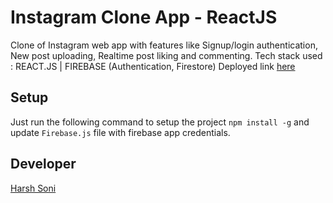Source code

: #  Instagram Clone App - ReactJS
Clone of Instagram web app with features like Signup/login authentication, New post uploading, Realtime post liking and commenting.
Tech stack used : REACT.JS | FIREBASE (Authentication, Firestore) 
Deployed link [here](https://openinsta.herokuapp.com/)

## Setup
Just run the following command to setup the project ```npm install -g``` and update `Firebase.js` file with firebase app credentials.

## Developer
[Harsh Soni](https://linkedin.com/in/cscipher)
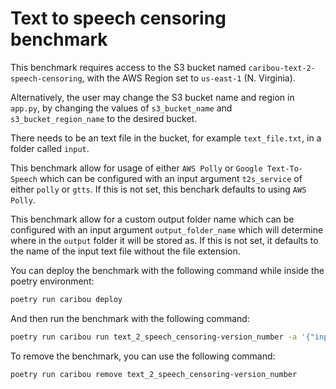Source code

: # Text to speech censoring benchmark
This benchmark requires access to the S3 bucket named `caribou-text-2-speech-censoring`,
with the AWS Region set to `us-east-1` (N. Virginia).

Alternatively, the user may change the S3 bucket name and region in `app.py`, 
by changing the values of `s3_bucket_name` and `s3_bucket_region_name` to the 
desired bucket. 

There needs to be an text file in the bucket, for example `text_file.txt`, in a folder 
called `input`.

This benchmark allow for usage of either `AWS Polly` or `Google Text-To-Speech` which
can be configured with an input argument `t2s_service` of either `polly` or `gtts`. 
If this is not set, this benchark defaults to using `AWS Polly`.

This benchmark allow for a custom output folder name which can be configured with 
an input argument `output_folder_name` which will determine where in the `output` folder 
it will be stored as. If this is not set, it defaults to the name of the input text file 
without the file extension. 

You can deploy the benchmark with the following command while inside the poetry environment:

```bash
poetry run caribou deploy
```

And then run the benchmark with the following command:

```bash
poetry run caribou run text_2_speech_censoring-version_number -a '{"input_file": "text_file.txt", "t2s_service": "polly"}'
```

To remove the benchmark, you can use the following command:

```bash
poetry run caribou remove text_2_speech_censoring-version_number
```
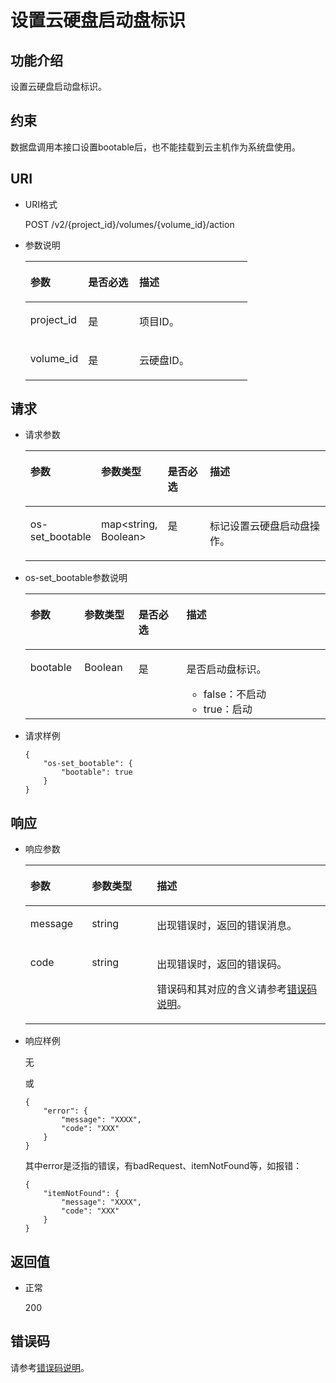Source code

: # 设置云硬盘启动盘标识<a name="ZH-CN_TOPIC_0058626629"></a>

## 功能介绍<a name="section19390540"></a>

设置云硬盘启动盘标识。

## 约束<a name="section58153866104128"></a>

数据盘调用本接口设置bootable后，也不能挂载到云主机作为系统盘使用。

## URI<a name="section40297137"></a>

-   URI格式

    POST /v2/\{project\_id\}/volumes/\{volume\_id\}/action

-   参数说明

    <a name="table8745607"></a>
    <table><thead align="left"><tr id="row15985080"><th class="cellrowborder" valign="top" width="26%" id="mcps1.1.4.1.1"><p id="p19723089"><a name="p19723089"></a><a name="p19723089"></a>参数</p>
    </th>
    <th class="cellrowborder" valign="top" width="23%" id="mcps1.1.4.1.2"><p id="p54066375"><a name="p54066375"></a><a name="p54066375"></a>是否必选</p>
    </th>
    <th class="cellrowborder" valign="top" width="51%" id="mcps1.1.4.1.3"><p id="p17300225"><a name="p17300225"></a><a name="p17300225"></a>描述</p>
    </th>
    </tr>
    </thead>
    <tbody><tr id="row59140967"><td class="cellrowborder" valign="top" width="26%" headers="mcps1.1.4.1.1 "><p id="p25689059"><a name="p25689059"></a><a name="p25689059"></a>project_id</p>
    </td>
    <td class="cellrowborder" valign="top" width="23%" headers="mcps1.1.4.1.2 "><p id="p439002"><a name="p439002"></a><a name="p439002"></a>是</p>
    </td>
    <td class="cellrowborder" valign="top" width="51%" headers="mcps1.1.4.1.3 "><p id="p35559222"><a name="p35559222"></a><a name="p35559222"></a>项目ID。</p>
    </td>
    </tr>
    <tr id="row51597550"><td class="cellrowborder" valign="top" width="26%" headers="mcps1.1.4.1.1 "><p id="p18651996"><a name="p18651996"></a><a name="p18651996"></a>volume_id</p>
    </td>
    <td class="cellrowborder" valign="top" width="23%" headers="mcps1.1.4.1.2 "><p id="p34416674"><a name="p34416674"></a><a name="p34416674"></a>是</p>
    </td>
    <td class="cellrowborder" valign="top" width="51%" headers="mcps1.1.4.1.3 "><p id="p36287209"><a name="p36287209"></a><a name="p36287209"></a>云硬盘ID。</p>
    </td>
    </tr>
    </tbody>
    </table>


## 请求<a name="section27129916"></a>

-   请求参数

    <a name="table42671863"></a>
    <table><thead align="left"><tr id="row12592542"><th class="cellrowborder" valign="top" width="18%" id="mcps1.1.5.1.1"><p id="p13362997"><a name="p13362997"></a><a name="p13362997"></a>参数</p>
    </th>
    <th class="cellrowborder" valign="top" width="18%" id="mcps1.1.5.1.2"><p id="p8661001"><a name="p8661001"></a><a name="p8661001"></a>参数类型</p>
    </th>
    <th class="cellrowborder" valign="top" width="16%" id="mcps1.1.5.1.3"><p id="p30452481"><a name="p30452481"></a><a name="p30452481"></a>是否必选</p>
    </th>
    <th class="cellrowborder" valign="top" width="48%" id="mcps1.1.5.1.4"><p id="p50731910"><a name="p50731910"></a><a name="p50731910"></a>描述</p>
    </th>
    </tr>
    </thead>
    <tbody><tr id="row5187493615377"><td class="cellrowborder" valign="top" width="18%" headers="mcps1.1.5.1.1 "><p id="p4112025815377"><a name="p4112025815377"></a><a name="p4112025815377"></a>os-set_bootable</p>
    </td>
    <td class="cellrowborder" valign="top" width="18%" headers="mcps1.1.5.1.2 "><p id="p4240658415377"><a name="p4240658415377"></a><a name="p4240658415377"></a>map&lt;string, Boolean&gt;</p>
    </td>
    <td class="cellrowborder" valign="top" width="16%" headers="mcps1.1.5.1.3 "><p id="p1238131615377"><a name="p1238131615377"></a><a name="p1238131615377"></a>是</p>
    </td>
    <td class="cellrowborder" valign="top" width="48%" headers="mcps1.1.5.1.4 "><p id="p6336250715377"><a name="p6336250715377"></a><a name="p6336250715377"></a>标记设置云硬盘启动盘操作。</p>
    </td>
    </tr>
    </tbody>
    </table>

-   os-set\_bootable参数说明

    <a name="table38065209105423"></a>
    <table><thead align="left"><tr id="row47014882105423"><th class="cellrowborder" valign="top" width="18%" id="mcps1.1.5.1.1"><p id="p50109122105423"><a name="p50109122105423"></a><a name="p50109122105423"></a>参数</p>
    </th>
    <th class="cellrowborder" valign="top" width="18%" id="mcps1.1.5.1.2"><p id="p32307099105423"><a name="p32307099105423"></a><a name="p32307099105423"></a>参数类型</p>
    </th>
    <th class="cellrowborder" valign="top" width="16%" id="mcps1.1.5.1.3"><p id="p66738196105423"><a name="p66738196105423"></a><a name="p66738196105423"></a>是否必选</p>
    </th>
    <th class="cellrowborder" valign="top" width="48%" id="mcps1.1.5.1.4"><p id="p37084757105423"><a name="p37084757105423"></a><a name="p37084757105423"></a>描述</p>
    </th>
    </tr>
    </thead>
    <tbody><tr id="row65642867105423"><td class="cellrowborder" valign="top" width="18%" headers="mcps1.1.5.1.1 "><p id="p5950372711131"><a name="p5950372711131"></a><a name="p5950372711131"></a>bootable</p>
    </td>
    <td class="cellrowborder" valign="top" width="18%" headers="mcps1.1.5.1.2 "><p id="p45274007105423"><a name="p45274007105423"></a><a name="p45274007105423"></a>Boolean</p>
    </td>
    <td class="cellrowborder" valign="top" width="16%" headers="mcps1.1.5.1.3 "><p id="p43315944105423"><a name="p43315944105423"></a><a name="p43315944105423"></a>是</p>
    </td>
    <td class="cellrowborder" valign="top" width="48%" headers="mcps1.1.5.1.4 "><p id="p18930541105423"><a name="p18930541105423"></a><a name="p18930541105423"></a>是否启动盘标识。</p>
    <a name="ul1334240319356"></a><a name="ul1334240319356"></a><ul id="ul1334240319356"><li>false：不启动</li><li>true：启动</li></ul>
    </td>
    </tr>
    </tbody>
    </table>

-   请求样例

    ```
    {
        "os-set_bootable": {
            "bootable": true
        }
    }
    ```


## 响应<a name="section42842654"></a>

-   响应参数

    <a name="table46654279102454"></a>
    <table><thead align="left"><tr id="row6664264102454"><th class="cellrowborder" valign="top" width="20.48%" id="mcps1.1.4.1.1"><p id="p2934472102454"><a name="p2934472102454"></a><a name="p2934472102454"></a>参数</p>
    </th>
    <th class="cellrowborder" valign="top" width="21.69%" id="mcps1.1.4.1.2"><p id="p1338569102927"><a name="p1338569102927"></a><a name="p1338569102927"></a>参数类型</p>
    </th>
    <th class="cellrowborder" valign="top" width="57.830000000000005%" id="mcps1.1.4.1.3"><p id="p23036595102454"><a name="p23036595102454"></a><a name="p23036595102454"></a>描述</p>
    </th>
    </tr>
    </thead>
    <tbody><tr id="row12419334102454"><td class="cellrowborder" valign="top" width="20.48%" headers="mcps1.1.4.1.1 "><p id="p66442012102454"><a name="p66442012102454"></a><a name="p66442012102454"></a>message</p>
    </td>
    <td class="cellrowborder" valign="top" width="21.69%" headers="mcps1.1.4.1.2 "><p id="p58201874102927"><a name="p58201874102927"></a><a name="p58201874102927"></a>string</p>
    </td>
    <td class="cellrowborder" valign="top" width="57.830000000000005%" headers="mcps1.1.4.1.3 "><p id="p9725329102454"><a name="p9725329102454"></a><a name="p9725329102454"></a>出现错误时，返回的错误消息。</p>
    </td>
    </tr>
    <tr id="row20419099102454"><td class="cellrowborder" valign="top" width="20.48%" headers="mcps1.1.4.1.1 "><p id="p43334338102454"><a name="p43334338102454"></a><a name="p43334338102454"></a>code</p>
    </td>
    <td class="cellrowborder" valign="top" width="21.69%" headers="mcps1.1.4.1.2 "><p id="p16731376102927"><a name="p16731376102927"></a><a name="p16731376102927"></a>string</p>
    </td>
    <td class="cellrowborder" valign="top" width="57.830000000000005%" headers="mcps1.1.4.1.3 "><p id="p29729347102454"><a name="p29729347102454"></a><a name="p29729347102454"></a>出现错误时，返回的错误码。</p>
    <p id="p66237533102454"><a name="p66237533102454"></a><a name="p66237533102454"></a>错误码和其对应的含义请参考<a href="错误码说明.md">错误码说明</a>。</p>
    </td>
    </tr>
    </tbody>
    </table>

-   响应样例

    无

    或

    ```
    {
        "error": {
            "message": "XXXX", 
            "code": "XXX"
        }
    }
    ```

    其中error是泛指的错误，有badRequest、itemNotFound等，如报错：

    ```
    {
        "itemNotFound": {
            "message": "XXXX", 
            "code": "XXX"
        }
    }
    ```


## 返回值<a name="section50039568"></a>

-   正常

    200


## 错误码<a name="section431317151242"></a>

请参考[错误码说明](错误码说明.md)。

* Task goal
Each line holding the word "出现错误时" must be copied from the data.

* Final answer
    <td class="cellrowborder" valign="top" width="57.830000000000005%" headers="mcps1.1.4.1.3 "><p id="p9725329102454"><a name="p9725329102454"></a><a name="p9725329102454"></a>出现错误时，返回的错误消息。</p>
    <td class="cellrowborder" valign="top" width="57.830000000000005%" headers="mcps1.1.4.1.3 "><p id="p29729347102454"><a name="p29729347102454"></a><a name="p29729347102454"></a>出现错误时，返回的错误码。</p>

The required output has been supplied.